Proverò tutte le procedure appena rientro a casa, poi appena troverò una postazione vi aggiornerò. Ieri sera ho provato a riconnettermi e... avete presente la finestra azzurra che di solito appare quando si termina la sessione di windows("Standby" "Spegni" "Riavvia")? Ecco, prima mi è apparso un messaggio che mi avvisava che non avevo l'abilitazione ad eseguire certe operazioni in quanto non amministratore di sistema; e poi mi è apparsa la finestrella azzurra con due icone anzichè tre ed una era la "chiave nel quadrato giallo" con la scritta "disconnetti" e un'altra erano "due frecce con verso opposto in un quadrato verde" con la scritta cambia utente mi pare, o qualcosa del genere... Attacco Hacker? Intanto provo le vostre procedure, poi vediamo se c'è verso di risolvere anche questa bega....

News: http://www.virit.com/startup/scheda.asp?num=3484 su virit hanno da giorni analizzato il trojan che ho io... questo maledetto esce dalla porta e rientra dalla finestra... Ragazzi con GMER mi è già crashato il sistema una volta, che faccio riprovo?

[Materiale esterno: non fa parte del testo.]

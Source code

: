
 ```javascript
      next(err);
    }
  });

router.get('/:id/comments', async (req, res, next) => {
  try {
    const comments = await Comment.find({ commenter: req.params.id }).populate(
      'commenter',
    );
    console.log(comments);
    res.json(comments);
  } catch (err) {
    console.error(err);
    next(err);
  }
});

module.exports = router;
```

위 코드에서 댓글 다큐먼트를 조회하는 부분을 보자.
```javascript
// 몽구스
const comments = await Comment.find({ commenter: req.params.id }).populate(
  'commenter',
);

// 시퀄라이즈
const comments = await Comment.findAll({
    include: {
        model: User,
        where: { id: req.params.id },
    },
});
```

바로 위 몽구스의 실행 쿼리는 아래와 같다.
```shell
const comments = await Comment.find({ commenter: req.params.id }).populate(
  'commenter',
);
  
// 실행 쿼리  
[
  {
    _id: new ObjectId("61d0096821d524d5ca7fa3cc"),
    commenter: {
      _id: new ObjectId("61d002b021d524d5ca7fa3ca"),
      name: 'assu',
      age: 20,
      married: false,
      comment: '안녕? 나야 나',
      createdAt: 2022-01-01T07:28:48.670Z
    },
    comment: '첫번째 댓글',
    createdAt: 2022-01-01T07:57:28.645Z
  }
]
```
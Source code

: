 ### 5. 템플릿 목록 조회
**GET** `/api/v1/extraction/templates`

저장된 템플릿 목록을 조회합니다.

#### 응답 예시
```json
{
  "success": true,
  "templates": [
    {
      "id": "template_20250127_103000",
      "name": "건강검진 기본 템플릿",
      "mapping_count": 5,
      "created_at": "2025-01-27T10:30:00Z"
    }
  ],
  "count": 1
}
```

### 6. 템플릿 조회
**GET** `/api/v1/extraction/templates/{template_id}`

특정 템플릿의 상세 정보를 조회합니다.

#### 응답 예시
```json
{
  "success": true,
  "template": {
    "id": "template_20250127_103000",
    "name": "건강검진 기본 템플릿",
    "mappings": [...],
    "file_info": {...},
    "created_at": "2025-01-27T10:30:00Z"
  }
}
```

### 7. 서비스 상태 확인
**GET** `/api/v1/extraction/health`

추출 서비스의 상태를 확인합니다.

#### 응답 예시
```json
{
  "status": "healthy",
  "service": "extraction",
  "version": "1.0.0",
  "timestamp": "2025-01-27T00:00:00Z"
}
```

in una finestra di controllo di processi all'avvio di virit (che non riesco più a vedere), c'è un processo che si avvia dalla cartella system: systqsqx.exe

Il tempo di scaricare la posta da outlook e ... tac... ragazzi io mi suicido, stesse labbra rosse in temp contornata da un paio di tmp DF..., insomma i soliti... mi devo suicidare? Qui c'è il log di virit... ho pure riavviato il rustock b cleaner e il log pelog è pulito. VirIT eXplorer Lite Log [sCANSIONE DELLA MEMORIA] OK -------------------------------------------------------- 29/05/2007 - 16:15:11 [sCANSIONE DEL REGISTRO] OK [C:] MASTER BOOT RECORD: OK BOOT SECTOR: OK C:\WINDOWS\Temp\gsmzca.exe Infetto da Trojan.Win32.Dialer.IH Il file sarà spostato nella cartella di quarantena. [D:] MASTER BOOT RECORD: OK BOOT SECTOR: OK D:\Programmi D\Hijackthis\backups\backup-20070520-185924-789-rthz.exe Infetto da Trojan.Win32.Small.PY * * * RIMOSSO * * * D:\Programmi D\Hijackthis\backups\backup-20070520-185924-893-crgkhpn.exe Infetto da Trojan.Win32.Small.PY * * * RIMOSSO * * *

La cartella temp non esiste più sotto windows... devo ricrearla a mano? i file temp me li rimette dentro windows senza cartella... e tra l'altro imette gli stessi files temp di prima <_<

Vi devo una birra ragazzi! E Wininizio entrerà nei preferiti. Incrocio le dita e spero di non avere più problemi, ci ho perso una giornata. Grazie ancora. Che firewall posso installare?